Spectator reviewers over the years have had a difficult time with Nadine Gordimer’s books. Gordimer (1923 – 2014), who won the Nobel Prize for literature and was one of the leading campaigners against apartheid, has died at the age of 90. Her books are passionately political and sometimes maddeningly abstract; some found them poetic, others were infuriated. Livingstone’s Companions in 1972 was a great book, Douglas Dunn wrote at the time.
‘There is so much intelligence being brought to bear in her work that revulsion or criticism is never pious or direct but almost invisibly balanced by ironies, by the natural moral of fiction itself.
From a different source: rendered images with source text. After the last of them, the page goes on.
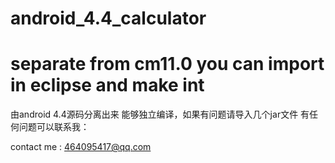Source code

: android_4.4_calculator
======================
separate from cm11.0 
you can import in eclipse and make int
=================================
由android 4.4源码分离出来
能够独立编译，如果有问题请导入几个jar文件
 有任何问题可以联系我：
 
 contact me : 464095417@qq.com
Indignation is constantly being toned down by sympathy for the general human condition. She is always more interested in people and what makes them happy and unhappy than in political moralities, although the political concern is there… the language is scrupulous and poetic, a poetry of actuality, not of the fabulous. This is also true of less atmospheric stories about love and loneliness, such as “A Third Presence” and “The Life of the Imagination” — there is such a ripe, memorable blending of several situations that the effect is a genuine poetic realism.’
But not everyone was intoxicated. Writing just before South Africa’s first fully representative election, Andrew Kenny hoped Gordimer might finally stop writing books.
‘Under apartheid, South Africa developed what must be the world’s most boring literature with such excruciatingly dull writers as Nadine Gordimer and J.M. Coetzee. Now, thank goodness, we need no longer pretend to read their dreadful books nor attend the execrable ‘protest theatre’. For all these things we are truly grateful.’
She carried on getting readers though, and in 2003, Sebastian Smee was just as rude, describing getting through her latest collection of short stories Loot as a ‘pleasureless slog’ of wading through ‘sense-jamming punctuation and pointless asides’. Reviewing the novel Get A Life, Digby Durrant had a similar complaint a couple of years later.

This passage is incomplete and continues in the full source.